Dataset entries:

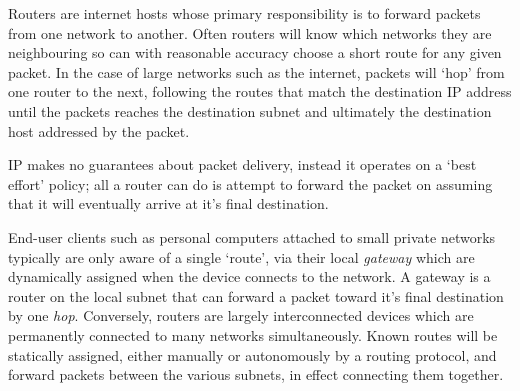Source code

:     Routers are internet hosts whose primary responsibility is to forward packets from one network to another. Often routers will know which networks they are neighbouring so can with reasonable accuracy choose a short route for any given packet. In the case of large networks such as the internet, packets will `hop' from one router to the next, following the routes that match the destination IP address until the packets reaches the destination subnet and ultimately the destination host addressed by the packet.

    IP makes no guarantees about packet delivery, instead it operates on a `best effort' policy; all a router can do is attempt to forward the packet on assuming that it will eventually arrive at it's final destination.

    End-user clients such as personal computers attached to small private networks typically are only aware of a single `route', via their local \textit{gateway} which are dynamically assigned when the device connects to the network. A gateway is a router on the local subnet that can forward a packet toward it's final destination by one \textit{hop}.
    Conversely, routers are largely interconnected devices which are permanently connected to many networks simultaneously. Known routes will be statically assigned, either manually or autonomously by a routing protocol, and forward packets between the various subnets, in effect connecting them together.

## Task objective
Reproduce exactly every line between the line with "End-user clients such" and the last line of the records above, both included.

## Answer to this problem
    End-user clients such as personal computers attached to small private networks typically are only aware of a single `route', via their local \textit{gateway} which are dynamically assigned when the device connects to the network. A gateway is a router on the local subnet that can forward a packet toward it's final destination by one \textit{hop}.
    Conversely, routers are largely interconnected devices which are permanently connected to many networks simultaneously. Known routes will be statically assigned, either manually or autonomously by a routing protocol, and forward packets between the various subnets, in effect connecting them together.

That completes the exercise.